[FEA] Support GPU execution engine in LazyFrame profiler

We should instrument the GPU physical execution engine so that it is compatible with the built-in Polars LazyFrame profiler (or similar).

# !wget https://raw.githubusercontent.com/mwaskom/seaborn-data/master/titanic.csv
ldf = (
    pl.scan_csv("titanic.csv")
    .group_by(pl.col("age").round(0))
    .agg(pl.col("embark_town").count())
    .sort("age")
)
ldf.profile(show_plot=True)
(shape: (72, 2)
 ┌──────┬─────────────┐
 │ age  ┆ embark_town │
 │ ---  ┆ ---         │
 │ f64  ┆ u32         │
 ╞══════╪═════════════╡
 │ null ┆ 177         │
 │ 0.0  ┆ 1           │
 │ 1.0  ┆ 13          │
 │ 2.0  ┆ 10          │
 │ 3.0  ┆ 6           │
 │ …    ┆ …           │
 │ 66.0 ┆ 1           │
 │ 70.0 ┆ 2           │
 │ 71.0 ┆ 3           │
 │ 74.0 ┆ 1           │
 │ 80.0 ┆ 1           │
 └──────┴─────────────┘,
 shape: (4, 3)
 ┌──────────────────┬───────┬──────┐
 │ node             ┆ start ┆ end  │
 │ ---              ┆ ---   ┆ ---  │
 │ str              ┆ u64   ┆ u64  │
 ╞══════════════════╪═══════╪══════╡
 │ optimization     ┆ 0     ┆ 16   │
 │ csv(titanic.csv) ┆ 16    ┆ 1330 │
 │ group_by(age)    ┆ 1347  ┆ 2141 │
 │ sort(age)        ┆ 2152  ┆ 6140 │
 └──────────────────┴───────┴──────┘)

Notes: We want to be able to profile GPU-accelerated queries with the Polars LazyFrame profiler. I imagine the API should look like how we execute a query using collect (ie. .collect(engine="gpu")) So API would look like

lf = pl.LazyFrame(
    {
        "a": ["a", "b", "a", "b", "b", "c"],
        "b": [1, 2, 3, 4, 5, 6],
        "c": [6, 5, 4, 3, 2, 1],
    }
)
q = lf.group_by("a", maintain_order=True).agg(pl.all().sum()).sort(
    "a"
)
df, df_times = lf.profile(engine="gpu")

Currently the Polars LazyFrame profiler works like this:

Logical Plan Creation: Polars builds a logical plan representing the query.
Optimization: Lots of optimizations Logical plan --> Physical Plan
Execution with Timing: The physical plan is executed, and execution time for each node is recorded.
Result: Finally, a tuple of DataFrames is returned one with the query result and the other with the timing information

I think if we allow the profile functions in the Polars rust layer to accept a callback (in the same way we do for collect), we can get the timing information from step 3. We'd need to change these functions (copied from https://github.com/pola-rs/polars/tree/main/crates/polars-python/src/lazyframe)

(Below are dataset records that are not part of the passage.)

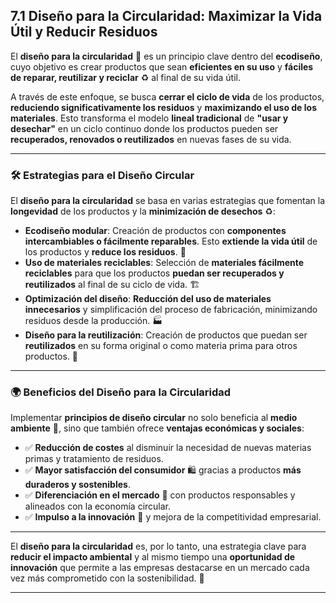 ## 7.1 Diseño para la Circularidad: Maximizar la Vida Útil y Reducir Residuos  

El **diseño para la circularidad** 🔄 es un principio clave dentro del **ecodiseño**, cuyo objetivo es crear productos que sean **eficientes en su uso** y **fáciles de reparar, reutilizar y reciclar** ♻️ al final de su vida útil.  

A través de este enfoque, se busca **cerrar el ciclo de vida** de los productos, **reduciendo significativamente los residuos** y **maximizando el uso de los materiales**. Esto transforma el modelo **lineal tradicional** de **"usar y desechar"** en un ciclo continuo donde los productos pueden ser **recuperados, renovados o reutilizados** en nuevas fases de su vida.  
***
### 🛠️ **Estrategias para el Diseño Circular**  

El **diseño para la circularidad** se basa en varias estrategias que fomentan la **longevidad** de los productos y la **minimización de desechos** ♻️:  

- **Ecodiseño modular**: Creación de productos con **componentes intercambiables o fácilmente reparables**. Esto **extiende la vida útil** de los productos y **reduce los residuos**. 🔧  
- **Uso de materiales reciclables**: Selección de **materiales fácilmente reciclables** para que los productos **puedan ser recuperados y reutilizados** al final de su ciclo de vida. 🏗️  
- **Optimización del diseño**: **Reducción del uso de materiales innecesarios** y simplificación del proceso de fabricación, minimizando residuos desde la producción. 🏭  
- **Diseño para la reutilización**: Creación de productos que puedan ser **reutilizados** en su forma original o como materia prima para otros productos. 🔄  
***
### 🌍 **Beneficios del Diseño para la Circularidad**  

Implementar **principios de diseño circular** no solo beneficia al **medio ambiente** 🌱, sino que también ofrece **ventajas económicas y sociales**:  

- ✅ **Reducción de costes** al disminuir la necesidad de nuevas materias primas y tratamiento de residuos.  
- ✅ **Mayor satisfacción del consumidor** 🛍️ gracias a productos **más duraderos y sostenibles**.  
- ✅ **Diferenciación en el mercado** 🎯 con productos responsables y alineados con la economía circular.  
- ✅ **Impulso a la innovación** 🚀 y mejora de la competitividad empresarial.  
***
El **diseño para la circularidad** es, por lo tanto, una estrategia clave para **reducir el impacto ambiental** y al mismo tiempo una **oportunidad de innovación** que permite a las empresas destacarse en un mercado cada vez más comprometido con la sostenibilidad. 💚  
***

[^1]: El ecodiseño modular permite la reparación y el reemplazo de componentes, lo que alarga la vida útil de los productos y promueve la reducción de residuos.  
[^2]: Los materiales reciclables y la optimización del diseño permiten la recuperación y reutilización de los productos, generando menos desechos en cada ciclo.  
[^3]: La implementación de estrategias de diseño circular beneficia tanto a las empresas como a los consumidores, creando productos más sostenibles y competitivos.
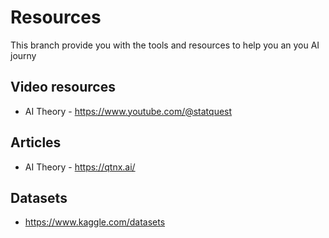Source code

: # Resources

This branch provide you with the tools and resources to help you an you AI journy 

## Video resources
* AI Theory - https://www.youtube.com/@statquest

## Articles 
* AI Theory - https://qtnx.ai/
  
## Datasets
* https://www.kaggle.com/datasets
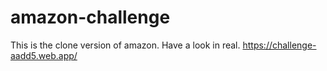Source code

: # amazon-challenge

This is the clone version of amazon.
Have a look in real.
https://challenge-aadd5.web.app/
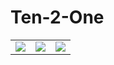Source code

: # Ten-2-One
<table>
  <tr>
    <td><img src="Assets/Screenshoots/screenshoot_01.png"></td>
    <td><img src="Assets/Screenshoots/screenshoot_02.png"></td>
    <td><img src="Assets/Screenshoots/screenshoot_02.png"></td>
  </tr>
 </table>
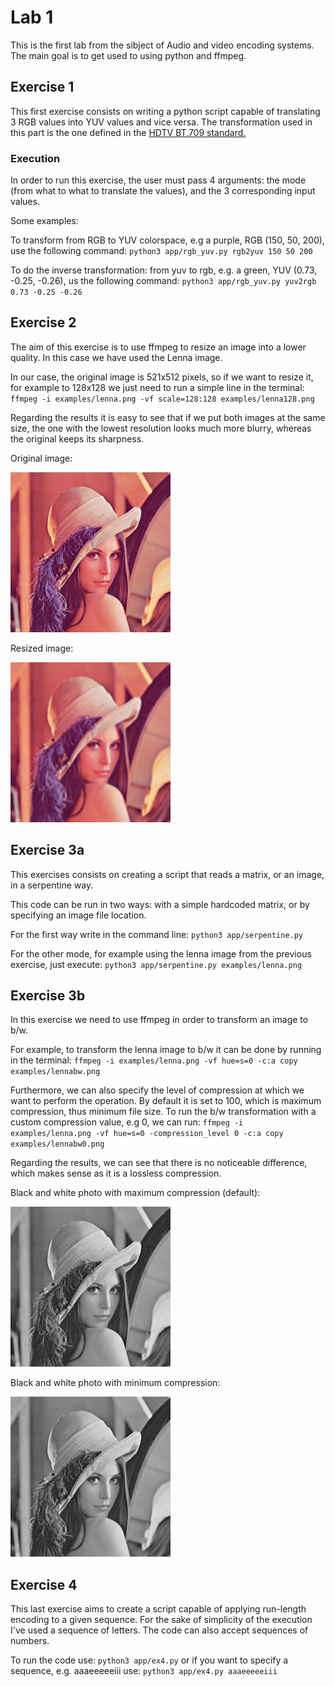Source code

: # Lab 1
This is the first lab from the sibject of Audio and video encoding systems. The main goal is to get used to using python and ffmpeg.

## Exercise 1
This first exercise consists on writing a python script capable of translating 3 RGB values into YUV values and
vice versa. The transformation used in this part is the one defined in the [HDTV BT.709 standard.](https://en.wikipedia.org/wiki/YUV#HDTV_with_BT.709)

### Execution
In order to run this exercise, the user must pass 4 arguments: the mode (from what to what to translate the values), and the 3 corresponding input values.

Some examples:

To transform from RGB to YUV colorspace, e.g a purple, RGB (150, 50, 200), use the following command:
`python3 app/rgb_yuv.py rgb2yuv 150 50 200`

To do the inverse transformation: from yuv to rgb, e.g. a green, YUV (0.73, -0.25, -0.26), us the following command:
`python3 app/rgb_yuv.py yuv2rgb 0.73 -0.25 -0.26`

## Exercise 2
The aim of this exercise is to use ffmpeg to resize an image into a lower quality. In this case we have used the Lenna image.

In our case, the original image is 521x512 pixels, so if we want to resize it, for example to 128x128 we just need to 
run a simple line in the terminal: 
`ffmpeg -i examples/lenna.png -vf scale=128:128 examples/lenna128.png`

Regarding the results it is easy to see that if we put both images at the same size, the one with the lowest resolution 
looks much more blurry, whereas the original keeps its sharpness.

Original image: 

<img src="/examples/lenna.png" width="256" height="256">

Resized image: 

<img src="/examples/lenna128.png" width="256" height="256">

## Exercise 3a
This exercises consists on creating a script that reads a matrix, or an image, in a serpentine way.

This code can be run in two ways: with a simple hardcoded matrix, or by specifying an image file location.

For the first way write in the command line: `python3 app/serpentine.py`

For the other mode, for example using the lenna image from the previous exercise, just execute: 
`python3 app/serpentine.py examples/lenna.png`

## Exercise 3b
In this exercise we need to use ffmpeg in order to transform an image to b/w.

For example, to transform the lenna image to b/w it can be done by running in the terminal: 
`ffmpeg -i examples/lenna.png -vf hue=s=0 -c:a copy examples/lennabw.png`

Furthermore, we can also specify the level of compression at which we want to perform the operation. By default it is 
set to 100, which is maximum compression, thus minimum file size. To run the b/w transformation with a custom compression
value, e.g 0, we can run: `ffmpeg -i examples/lenna.png -vf hue=s=0 -compression_level 0 -c:a copy examples/lennabw0.png`

Regarding the results, we can see that there is no noticeable difference, which makes sense as it is a lossless compression.

Black and white photo with maximum compression (default): 

<img src="/examples/lennabw.png" width="256" height="256">

Black and white photo with minimum compression:

<img src="/examples/lennabw0.png" width="256" height="256">

## Exercise 4
This last exercise aims to create a script capable of applying run-length encoding to a given sequence. For the sake
of simplicity of the execution I've used a sequence of letters. The code can also accept sequences of numbers.

To run the code use: `python3 app/ex4.py` or if you want to specify a sequence, e.g. aaaeeeeeiii use: `python3 app/ex4.py aaaeeeeeiii` 
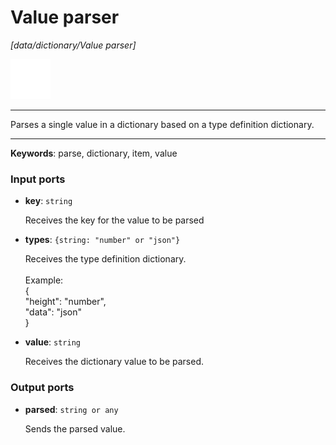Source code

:# Value parser

_[data/dictionary/Value parser]_

![icon](</assets/icons/cbb85c56-3c8f-4e5e-afdd-a9dd9e84385d.png>)

---

Parses a single value in a dictionary based on a type definition dictionary.<br>

---

__Keywords__: parse, dictionary, item, value

### Input ports

* __key__: ` string `

    Receives the key for the value to be parsed<br>


* __types__: ` {string: "number" or "json"} `

    Receives the type definition dictionary.<br>
    <br>
    Example:<br>
    {<br>
      "height": "number",<br>
      "data": "json"<br>
    }<br>


* __value__: ` string `

    Receives the dictionary value to be parsed.<br>

### Output ports

* __parsed__: ` string or any `

    Sends the parsed value.<br>

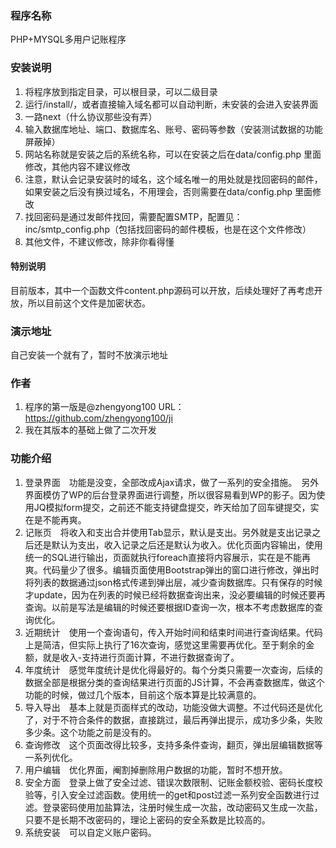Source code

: ### 程序名称
PHP+MYSQL多用户记账程序

### 安装说明
1. 将程序放到指定目录，可以根目录，可以二级目录
2. 运行/install/，或者直接输入域名都可以自动判断，未安装的会进入安装界面
3. 一路next（什么协议那些没有弄）
4. 输入数据库地址、端口、数据库名、账号、密码等参数（安装测试数据的功能屏蔽掉）
5. 网站名称就是安装之后的系统名称，可以在安装之后在data/config.php 里面修改，其他内容不建议修改
6. 注意，默认会记录安装时的域名，这个域名唯一的用处就是找回密码的邮件，如果安装之后没有换过域名，不用理会，否则需要在data/config.php 里面修改
7. 找回密码是通过发邮件找回，需要配置SMTP，配置见：inc/smtp_config.php（包括找回密码的邮件模板，也是在这个文件修改）
8. 其他文件，不建议修改，除非你看得懂

#### 特别说明
目前版本，其中一个函数文件content.php源码可以开放，后续处理好了再考虑开放，所以目前这个文件是加密状态。

### 演示地址
自己安装一个就有了，暂时不放演示地址

### 作者
1. 程序的第一版是@zhengyong100 URL：https://github.com/zhengyong100/ji
2. 我在其版本的基础上做了二次开发

### 功能介绍
1. 登录界面　功能是没变，全部改成Ajax请求，做了一系列的安全措施。　另外界面模仿了WP的后台登录界面进行调整，所以很容易看到WP的影子。因为使用JQ模拟form提交，之前还不能支持键盘提交，昨天给加了回车键提交，实在是不能再爽。
2. 记账页　将收入和支出合并使用Tab显示，默认是支出。另外就是支出记录之后还是默认为支出，收入记录之后还是默认为收入。优化页面内容输出，使用统一的SQL进行输出，页面就执行foreach直接将内容展示，实在是不能再爽。代码量少了很多。编辑页面使用Bootstrap弹出的窗口进行修改，弹出时将列表的数据通过json格式传递到弹出层，减少查询数据库。只有保存的时候才update，因为在列表的时候已经将数据查询出来，没必要编辑的时候还要再查询。以前是写法是编辑的时候还要根据ID查询一次，根本不考虑数据库的查询优化。
3. 近期统计　使用一个查询语句，传入开始时间和结束时间进行查询结果。代码上是简洁，但实际上执行了16次查询，感觉这里需要再优化。至于剩余的金额，就是收入-支持进行页面计算，不进行数据查询了。
4. 年度统计　感觉年度统计是优化得最好的。每个分类只需要一次查询，后续的数据全部是根据分类的查询结果进行页面的JS计算，不会再查数据库，做这个功能的时候，做过几个版本，目前这个版本算是比较满意的。
5. 导入导出　基本上就是页面样式的改动，功能没做大调整。不过代码还是优化了，对于不符合条件的数据，直接跳过，最后再弹出提示，成功多少条，失败多少条。这个功能之前是没有的。
6. 查询修改　这个页面改得比较多，支持多条件查询，翻页，弹出层编辑数据等一系列优化。
7. 用户编辑　优化界面，阉割掉删除用户数据的功能，暂时不想开放。
8. 安全方面　登录上做了安全过滤、错误次数限制、记账金额校验、密码长度校验等，引入安全过滤函数。使用统一的get和post过滤一系列安全函数进行过滤。登录密码使用加盐算法，注册时候生成一次盐，改动密码又生成一次盐，只要不是长期不改密码的，理论上密码的安全系数是比较高的。
9. 系统安装　可以自定义账户密码。
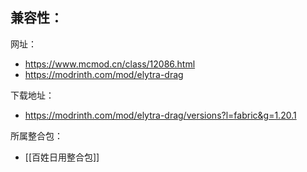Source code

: 兼容性：
- 

网址：
- https://www.mcmod.cn/class/12086.html
- https://modrinth.com/mod/elytra-drag

下载地址：
- https://modrinth.com/mod/elytra-drag/versions?l=fabric&g=1.20.1

所属整合包：
- [[百姓日用整合包]]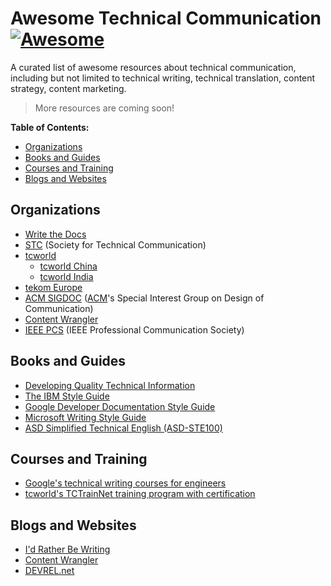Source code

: # Awesome Technical Communication [![Awesome](https://awesome.re/badge.svg)](https://awesome.re)

A curated list of awesome resources about technical communication, including but not limited to technical writing, technical translation, content strategy, content marketing.

> More resources are coming soon!

**Table of Contents:**

- [Organizations](#organizations)
- [Books and Guides](#books-and-guides)
- [Courses and Training](#courses-and-training)
- [Blogs and Websites](#blogs-and-websites)

## Organizations

- [Write the Docs](https://www.writethedocs.org/)
- [STC](https://www.stc.org/) (Society for Technical Communication)
- [tcworld](http://www.tcworld.info/)
  - [tcworld China](https://www.tcworld-china.cn/en/)
  - [tcworld India](https://tcworld-india.com/)
- [tekom Europe](https://www.technical-communication.org/)
- [ACM SIGDOC](http://sigdoc.acm.org/) ([ACM](https://www.acm.org/)'s Special Interest Group on Design of Communication)
- [Content Wrangler](http://www.thecontentwrangler.com/)
- [IEEE PCS](https://procomm.ieee.org/) (IEEE Professional Communication Society)

## Books and Guides

- [Developing Quality Technical Information](https://www.amazon.com/Developing-Quality-Technical-Information-Handbook/dp/0133118975)
- [The IBM Style Guide](https://www.amazon.com/IBM-Style-Guide-Conventions-Writers-ebook/dp/B005Z09FOC)
- [Google Developer Documentation Style Guide](https://developers.google.cn/style/)
- [Microsoft Writing Style Guide](https://docs.microsoft.com/en-us/style-guide/welcome/)
- [ASD Simplified Technical English (ASD-STE100)](http://www.asd-ste100.org/request.html)

## Courses and Training

- [Google's technical writing courses for engineers](https://developers.google.com/tech-writing)
- [tcworld's TCTrainNet training program with certification](https://www.technical-writing-training-and-certification.com/)

## Blogs and Websites

- [I'd Rather Be Writing](http://idratherbewriting.com/)
- [Content Wrangler](http://www.thecontentwrangler.com/)
- [DEVREL.net](https://devrel.net/)
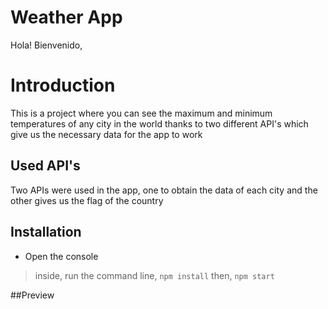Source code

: # Weather App

Hola! Bienvenido,


# Introduction
This is a project where you can see the maximum and minimum temperatures of any city in the world thanks to two different API's which give us the necessary data for the app to work


## Used API's

Two APIs were used in the app, one to obtain the data of each city and the other gives us the flag of the country

## Installation


- Open the console 
>  inside, run the command line,  `npm install`  then,  `npm start`

##Preview


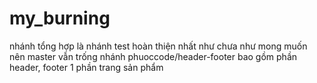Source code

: # my_burning
nhánh tổng hợp là nhánh test hoàn thiện nhất như chưa như mong muốn nên master vẫn trống
nhánh phuoccode/header-footer bao gồm phần header, footer 1 phần trang sản phẩm
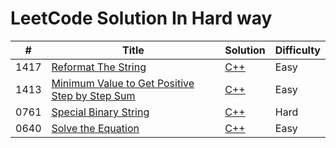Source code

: LeetCode Solution In Hard way
========

| # | Title | Solution | Difficulty |
|---| ----- | -------- | ---------- |
|1417|[Reformat The String](https://leetcode.cn/problems/reformat-the-string/) | [C++](./src/Problem_1417_Reformat.cc)|Easy|
|1413|[Minimum Value to Get Positive Step by Step Sum](https://leetcode.cn/problems/minimum-value-to-get-positive-step-by-step-sum/) | [C++](./src/Problem_01413_MinStartValue.cc)|Easy|
|0761|[Special Binary String](https://leetcode.cn/problems/special-binary-string/) | [C++](./src/Problem_0761_MakeLargestSpecial.cc)|Hard|
|0640|[Solve the Equation](https://leetcode.cn/problems/solve-the-equation/) | [C++](./src/Problem_0640_SolveEquation.cc)|Easy|
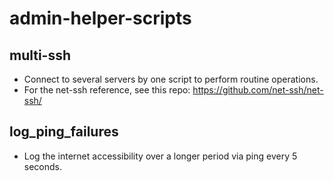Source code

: # admin-helper-scripts

## multi-ssh
* Connect to several servers by one script to perform routine operations.
* For the net-ssh reference, see this repo: https://github.com/net-ssh/net-ssh/

## log_ping_failures
* Log the internet accessibility over a longer period via ping every 5 seconds.
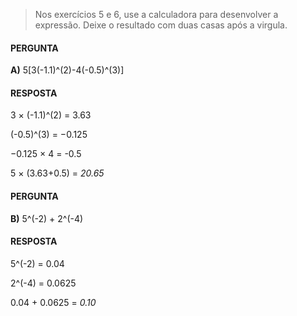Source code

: > Nos exercícios 5 e 6, use a calculadora para desenvolver a expressão. Deixe o resultado com duas casas após a virgula.

#### PERGUNTA
**A)** 5[3(-1.1)^(2)-4(-0.5)^(3)]

#### RESPOSTA
3 × (-1.1)^(2) = 3.63

(-0.5)^(3) = −0.125

−0.125 × 4 = -0.5

5 × (3.63+0.5) = *20.65*

#### PERGUNTA
**B)** 5^(-2) + 2^(-4)

#### RESPOSTA
5^(-2) = 0.04

2^(-4) = 0.0625

0.04 + 0.0625 = *0.10*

// LazyFrame::profile (Can this remain unchanged?)
pub fn profile(self) -> PolarsResult<(DataFrame, DataFrame)> {
    let (mut state, mut physical_plan, _) = self.prepare_collect(false)?;
    state.time_nodes();
    let out = physical_plan.execute(&mut state)?;
    let timer_df = state.finish_timer()?;
    Ok((out, timer_df))
}

// PyLazyFrame::profile
fn profile(&self, py: Python, lambda_post_opt: Option<PyObject>) -> PyResult<(PyDataFrame, PyDataFrame)> {
    // follow the logic in collect
}

And we'd need to add an engine kwarg to profile function in polars

def profile(
    self,
    *,
    ...
    engine: EngineType = "cpu",
) -> tuple[DataFrame, DataFrame]:
    ...
    # Following the logic in collect
    callback = None
    if engine == "gpu":
        cudf_polars = import_optional(
            "cudf_polars",
            ...
        )
        if not isinstance(engine, GPUEngine):
            engine = GPUEngine()
        callback = partial(cudf_polars.execute_with_cudf, config=engine)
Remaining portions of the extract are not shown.